■ PROMPT
Whenever a line in the data holds the string "inject", copy that line.

■ DATA SUPPLIED
▬▬▬▬▬▬
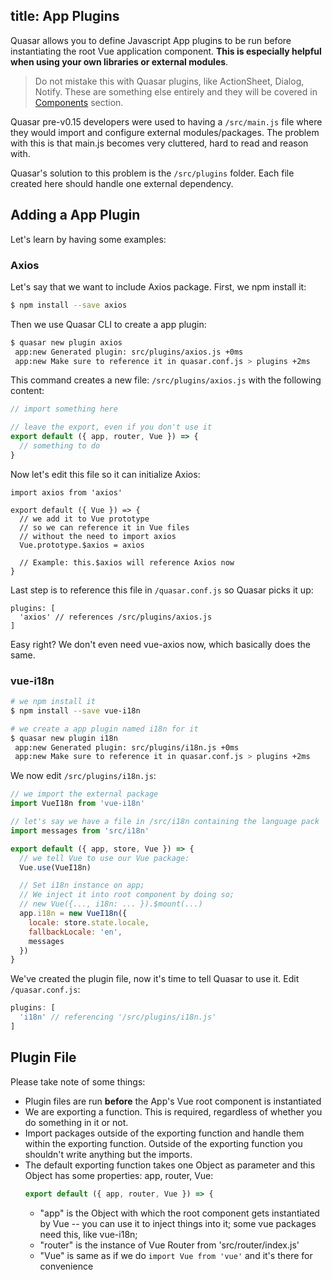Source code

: title: App Plugins
---
Quasar allows you to define Javascript App plugins to be run before instantiating the root Vue application component. **This is especially helpful when using your own libraries or external modules**.

> Do not mistake this with Quasar plugins, like ActionSheet, Dialog, Notify. These are something else entirely and they will be covered in [Components](/components) section.

Quasar pre-v0.15 developers were used to having a `/src/main.js` file where they would import and configure external modules/packages. The problem with this is that main.js becomes very cluttered, hard to read and reason with.

Quasar's solution to this problem is the `/src/plugins` folder. Each file created here should handle one external dependency.

## Adding a App Plugin
Let's learn by having some examples:

### Axios
Let's say that we want to include Axios package. First, we npm install it:

```bash
$ npm install --save axios
```

Then we use Quasar CLI to create a app plugin:

```bash
$ quasar new plugin axios
 app:new Generated plugin: src/plugins/axios.js +0ms
 app:new Make sure to reference it in quasar.conf.js > plugins +2ms
```
This command creates a new file: `/src/plugins/axios.js` with the following content:

```js
// import something here

// leave the export, even if you don't use it
export default ({ app, router, Vue }) => {
  // something to do
}
```

Now let's edit this file so it can initialize Axios:
```
import axios from 'axios'

export default ({ Vue }) => {
  // we add it to Vue prototype
  // so we can reference it in Vue files
  // without the need to import axios
  Vue.prototype.$axios = axios

  // Example: this.$axios will reference Axios now
}
```

Last step is to reference this file in `/quasar.conf.js` so Quasar picks it up:
```
plugins: [
  'axios' // references /src/plugins/axios.js
]
```

Easy right? We don't even need vue-axios now, which basically does the same.

### vue-i18n
```bash
# we npm install it
$ npm install --save vue-i18n

# we create a app plugin named i18n for it
$ quasar new plugin i18n
 app:new Generated plugin: src/plugins/i18n.js +0ms
 app:new Make sure to reference it in quasar.conf.js > plugins +2ms
```
We now edit `/src/plugins/i18n.js`:
```js
// we import the external package
import VueI18n from 'vue-i18n'

// let's say we have a file in /src/i18n containing the language pack
import messages from 'src/i18n'

export default ({ app, store, Vue }) => {
  // we tell Vue to use our Vue package:
  Vue.use(VueI18n)

  // Set i18n instance on app;
  // We inject it into root component by doing so;
  // new Vue({..., i18n: ... }).$mount(...)
  app.i18n = new VueI18n({
    locale: store.state.locale,
    fallbackLocale: 'en',
    messages
  })
}
```
We've created the plugin file, now it's time to tell Quasar to use it. Edit `/quasar.conf.js`:
```js
plugins: [
  'i18n' // referencing '/src/plugins/i18n.js'
]
```

## Plugin File
Please take note of some things:
* Plugin files are run **before** the App's Vue root component is instantiated
* We are exporting a function. This is required, regardless of whether you do something in it or not.
* Import packages outside of the exporting function and handle them within the exporting function. Outside of the exporting function you shouldn't write anything but the imports.
* The default exporting function takes one Object as parameter and this Object has some properties: app, router, Vue:
  ```js
  export default ({ app, router, Vue }) => {
  ```
  * "app" is the Object with which the root component gets instantiated by Vue -- you can use it to inject things into it; some vue packages need this, like vue-i18n;
  * "router" is the instance of Vue Router from 'src/router/index.js'
  * "Vue" is same as if we do `import Vue from 'vue'` and it's there for convenience

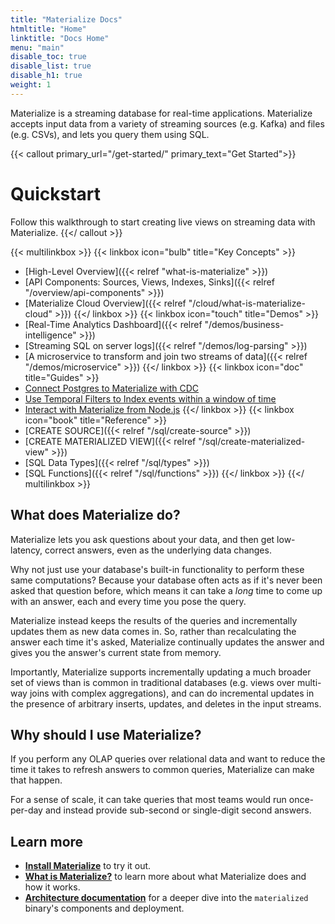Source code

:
 ```yaml
---
title: "Materialize Docs"
htmltitle: "Home"
linktitle: "Docs Home"
menu: "main"
disable_toc: true
disable_list: true
disable_h1: true
weight: 1
---
```


Materialize is a streaming database for real-time applications. Materialize
accepts input data from a variety of streaming sources (e.g. Kafka) and files
(e.g. CSVs), and lets you query them using SQL.

{{< callout primary_url="/get-started/" primary_text="Get Started">}}
  # Quickstart

  Follow this walkthrough to start creating live views on streaming data with Materialize.
{{</ callout >}}

{{< multilinkbox >}}
{{< linkbox icon="bulb" title="Key Concepts" >}}
- [High-Level Overview]({{< relref "what-is-materialize" >}})
- [API Components: Sources, Views, Indexes, Sinks]({{< relref "/overview/api-components" >}})
- [Materialize Cloud Overview]({{< relref "/cloud/what-is-materialize-cloud" >}})
{{</ linkbox >}}
{{< linkbox icon="touch" title="Demos" >}}
- [Real-Time Analytics Dashboard]({{< relref "/demos/business-intelligence" >}})
- [Streaming SQL on server logs]({{< relref "/demos/log-parsing" >}})
- [A microservice to transform and join two streams of data]({{< relref "/demos/microservice" >}})
{{</ linkbox >}}
{{< linkbox icon="doc" title="Guides" >}}
- [Connect Postgres to Materialize with CDC](/guides/cdc-postgres/)
- [Use Temporal Filters to Index events within a window of time](/guides/temporal-filters/)
- [Interact with Materialize from Node.js](/guides/node-js/)
{{</ linkbox >}}
{{< linkbox icon="book" title="Reference" >}}
- [CREATE SOURCE]({{< relref "/sql/create-source" >}})
- [CREATE MATERIALIZED VIEW]({{< relref "/sql/create-materialized-view" >}})
- [SQL Data Types]({{< relref "/sql/types" >}})
- [SQL Functions]({{< relref "/sql/functions" >}})
{{</ linkbox >}}
{{</ multilinkbox >}}

## What does Materialize do?

Materialize lets you ask questions about your data, and then get low-latency,
correct answers, even as the underlying data changes.

Why not just use your database's built-in functionality to perform these same
computations? Because your database often acts as if it's never been asked that
question before, which means it can take a _long_ time to come up with an
answer, each and every time you pose the query.

Materialize instead keeps the results of the queries and incrementally updates
them as new data comes in. So, rather than recalculating the answer each time
it's asked, Materialize continually updates the answer and gives you the
answer's current state from memory.

Importantly, Materialize supports incrementally updating a much broader set of
views than is common in traditional databases (e.g. views over multi-way joins
with complex aggregations), and can do incremental updates in the presence of
arbitrary inserts, updates, and deletes in the input streams.

## Why should I use Materialize?

If you perform any OLAP queries over relational data and want to reduce the time
it takes to refresh answers to common queries, Materialize can make that happen.

For a sense of scale, it can take queries that most teams would run once-per-day
and instead provide sub-second or single-digit second answers.

## Learn more

- [**Install Materialize**](./install) to try it out.
- [**What is Materialize?**](./overview/what-is-materialize) to learn more about what Materialize does and how it works.
- [**Architecture documentation**](./overview/architecture) for a deeper dive into the `materialized` binary's components and deployment.
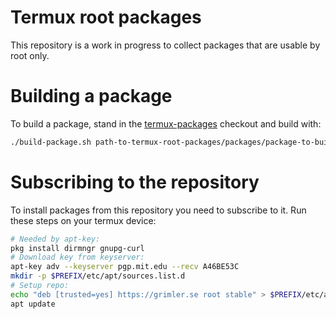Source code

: # Termux root packages
This repository is a work in progress to collect packages that are usable by root only.

# Building a package
To build a package, stand in the [termux-packages](https://github.com/termux/termux-packages) checkout and build with:

```sh
./build-package.sh path-to-termux-root-packages/packages/package-to-build
```

# Subscribing to the repository
To install packages from this repository you need to subscribe to it. 
Run these steps on your termux device:
```bash
# Needed by apt-key:
pkg install dirmngr gnupg-curl
# Download key from keyserver:
apt-key adv --keyserver pgp.mit.edu --recv A46BE53C
mkdir -p $PREFIX/etc/apt/sources.list.d
# Setup repo:
echo "deb [trusted=yes] https://grimler.se root stable" > $PREFIX/etc/apt/sources.list.d/termux-root.list
apt update
```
▬▬▬▬▬▬
■ SOLVED PROBLEM
  // We inject it into root component by doing so;
  * "app" is the Object with which the root component gets instantiated by Vue -- you can use it to inject things into it; some vue packages need this, like vue-i18n;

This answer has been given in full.